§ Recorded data
[Start of section]

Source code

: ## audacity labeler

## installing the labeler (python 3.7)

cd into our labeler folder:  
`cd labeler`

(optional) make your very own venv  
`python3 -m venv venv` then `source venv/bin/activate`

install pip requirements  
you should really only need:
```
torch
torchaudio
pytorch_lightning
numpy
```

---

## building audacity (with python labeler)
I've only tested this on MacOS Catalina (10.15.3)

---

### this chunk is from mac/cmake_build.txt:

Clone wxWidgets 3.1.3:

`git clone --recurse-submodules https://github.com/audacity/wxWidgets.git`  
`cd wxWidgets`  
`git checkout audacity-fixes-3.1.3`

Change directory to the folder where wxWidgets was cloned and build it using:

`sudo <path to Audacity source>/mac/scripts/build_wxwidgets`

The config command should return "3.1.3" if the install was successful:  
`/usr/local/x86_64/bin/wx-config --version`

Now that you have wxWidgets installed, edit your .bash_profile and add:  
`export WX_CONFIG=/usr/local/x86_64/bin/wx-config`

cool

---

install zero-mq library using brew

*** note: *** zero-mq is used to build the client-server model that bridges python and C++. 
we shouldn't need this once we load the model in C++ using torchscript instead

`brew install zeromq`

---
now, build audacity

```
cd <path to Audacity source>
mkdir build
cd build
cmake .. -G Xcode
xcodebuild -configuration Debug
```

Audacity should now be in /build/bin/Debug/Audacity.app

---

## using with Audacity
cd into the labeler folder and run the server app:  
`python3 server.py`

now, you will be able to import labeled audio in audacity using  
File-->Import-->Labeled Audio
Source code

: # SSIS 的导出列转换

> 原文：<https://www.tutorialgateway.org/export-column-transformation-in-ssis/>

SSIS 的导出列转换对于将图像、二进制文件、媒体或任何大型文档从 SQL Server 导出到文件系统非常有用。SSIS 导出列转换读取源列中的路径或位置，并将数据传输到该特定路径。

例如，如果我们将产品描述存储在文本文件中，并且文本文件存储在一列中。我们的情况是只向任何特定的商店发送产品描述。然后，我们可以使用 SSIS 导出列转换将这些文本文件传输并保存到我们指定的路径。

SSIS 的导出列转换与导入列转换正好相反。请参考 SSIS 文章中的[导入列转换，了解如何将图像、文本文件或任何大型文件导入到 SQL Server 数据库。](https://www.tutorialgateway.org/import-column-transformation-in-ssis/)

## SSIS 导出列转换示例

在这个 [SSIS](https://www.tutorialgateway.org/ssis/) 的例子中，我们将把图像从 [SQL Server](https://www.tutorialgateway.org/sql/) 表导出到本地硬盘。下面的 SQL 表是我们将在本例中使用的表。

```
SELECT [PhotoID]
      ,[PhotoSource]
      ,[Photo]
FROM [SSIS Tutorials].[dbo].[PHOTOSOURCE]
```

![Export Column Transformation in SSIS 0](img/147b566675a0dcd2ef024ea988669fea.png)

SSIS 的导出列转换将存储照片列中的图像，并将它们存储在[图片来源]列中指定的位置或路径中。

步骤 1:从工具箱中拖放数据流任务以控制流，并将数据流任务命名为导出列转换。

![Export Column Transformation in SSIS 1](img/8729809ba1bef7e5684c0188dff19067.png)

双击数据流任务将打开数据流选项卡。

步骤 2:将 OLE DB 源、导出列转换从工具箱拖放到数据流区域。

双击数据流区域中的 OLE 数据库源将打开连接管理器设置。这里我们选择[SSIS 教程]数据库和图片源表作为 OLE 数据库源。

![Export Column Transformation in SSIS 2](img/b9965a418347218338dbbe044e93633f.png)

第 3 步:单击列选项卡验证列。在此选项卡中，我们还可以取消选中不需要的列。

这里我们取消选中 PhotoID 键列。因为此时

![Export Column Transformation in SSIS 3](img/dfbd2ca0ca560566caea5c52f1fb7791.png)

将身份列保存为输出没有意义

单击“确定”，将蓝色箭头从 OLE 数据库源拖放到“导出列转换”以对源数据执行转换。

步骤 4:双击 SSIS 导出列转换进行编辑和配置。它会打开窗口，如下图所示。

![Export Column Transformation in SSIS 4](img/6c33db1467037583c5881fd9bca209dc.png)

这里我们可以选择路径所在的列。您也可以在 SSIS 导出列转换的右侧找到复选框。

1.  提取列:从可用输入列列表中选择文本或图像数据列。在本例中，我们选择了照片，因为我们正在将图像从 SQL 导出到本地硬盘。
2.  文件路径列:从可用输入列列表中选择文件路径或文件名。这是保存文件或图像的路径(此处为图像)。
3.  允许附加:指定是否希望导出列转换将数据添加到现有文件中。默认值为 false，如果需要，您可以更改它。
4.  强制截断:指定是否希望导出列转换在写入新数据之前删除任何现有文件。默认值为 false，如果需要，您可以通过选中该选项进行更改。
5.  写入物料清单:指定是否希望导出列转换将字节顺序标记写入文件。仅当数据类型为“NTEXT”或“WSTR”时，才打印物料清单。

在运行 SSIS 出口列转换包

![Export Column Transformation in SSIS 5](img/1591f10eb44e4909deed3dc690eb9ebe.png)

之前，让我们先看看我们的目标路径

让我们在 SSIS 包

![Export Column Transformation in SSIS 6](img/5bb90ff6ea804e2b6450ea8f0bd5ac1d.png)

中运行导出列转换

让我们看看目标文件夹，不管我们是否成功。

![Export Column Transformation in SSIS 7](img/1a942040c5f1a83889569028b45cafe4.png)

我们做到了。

[End of section]

§ WORK TO BE COMPLETED
Wherever the string "labeler" is found in the entries, copy the line it sits in.

§ RESULT OF THIS TASK
: ## audacity labeler
## installing the labeler (python 3.7)
cd into our labeler folder:  
`cd labeler`
## building audacity (with python labeler)
cd into the labeler folder and run the server app:  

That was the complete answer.